-- INPUT DATA follows --

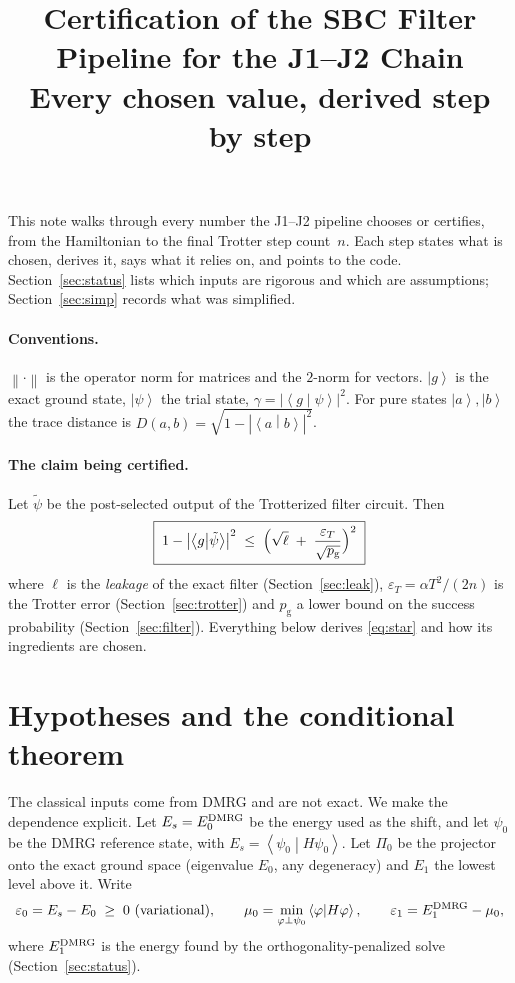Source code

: \documentclass[11pt]{article}
\title{Certification of the SBC Filter Pipeline for the J1--J2 Chain\\[2pt]
\large Every chosen value, derived step by step}
\author{}
\date{}
\theoremstyle{definition}
\newcommand{\norm}[1]{\left\lVert #1\right\rVert}
\newcommand{\abs}[1]{\left\lvert #1\right\rvert}
\newcommand{\ket}[1]{\left\lvert #1\right\rangle}
\newcommand{\braket}[2]{\left\langle #1 \middle| #2\right\rangle}
\newcommand{\eps}{\varepsilon}
\newcommand{\pg}{p_{\mathrm g}}
\begin{document}
\maketitle

\noindent This note walks through every number the J1--J2 pipeline chooses or certifies, from the Hamiltonian to the
final Trotter step count~$n$. Each step states what is chosen, derives it, says what it relies on, and points to the
code. Section~\ref{sec:status} lists which inputs are rigorous and which are assumptions; Section~\ref{sec:simp}
records what was simplified.

\paragraph{Conventions.} $\norm{\cdot}$ is the operator norm for matrices and the $2$-norm for vectors.
$\ket{g}$ is the exact ground state, $\ket{\psi}$ the trial state, $\gamma=\abs{\braket{g}{\psi}}^2$. For pure
states $\ket{a},\ket{b}$ the trace distance is $D(a,b)=\sqrt{1-\abs{\braket{a}{b}}^2}$.

\paragraph{The claim being certified.} Let $\tilde\psi$ be the post-selected output of the Trotterized filter circuit.
Then
\begin{equation}\label{eq:star}
  \boxed{\;1-\abs{\braket{g}{\tilde\psi}}^2 \;\le\; \Bigl(\sqrt{\ell}\;+\;\frac{\eps_T}{\sqrt{\pg}}\Bigr)^{2}\;}
\end{equation}
where $\ell$ is the \emph{leakage} of the exact filter (Section~\ref{sec:leak}), $\eps_T=\alpha T^2/(2n)$ is the Trotter
error (Section~\ref{sec:trotter}) and $\pg$ a lower bound on the success probability (Section~\ref{sec:filter}).
Everything below derives \eqref{eq:star} and how its ingredients are chosen.

\section{Hypotheses and the conditional theorem}\label{sec:thm}
The classical inputs come from DMRG and are not exact. We make the dependence explicit. Let $E_s=E_0^{\rm DMRG}$ be the energy used
as the shift, and let $\psi_0$ be the DMRG reference state, with $E_s=\braket{\psi_0}{H\psi_0}$. Let $\Pi_0$ be the projector onto the
exact ground space (eigenvalue $E_0$, any degeneracy) and $E_1$ the lowest level above it. Write
\[
  \varepsilon_0=E_s-E_0\;\ge\;0\ \text{(variational)},\qquad
  \mu_0=\min_{\varphi\perp\psi_0}\braket{\varphi}{H\varphi},\qquad
  \varepsilon_1=E_1^{\rm DMRG}-\mu_0 ,
\]
where $E_1^{\rm DMRG}$ is the energy found by the orthogonality-penalized solve (Section~\ref{sec:status}).
\end{document}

-- INPUT DATA concluded --

TASK INSTRUCTIONS:
Scan the material above for lines holding "chosen" and copy each of them.

ANSWER BOX:
\large Every chosen value, derived step by step}
final Trotter step count~$n$. Each step states what is chosen, derives it, says what it relies on, and points to the
Everything below derives \eqref{eq:star} and how its ingredients are chosen.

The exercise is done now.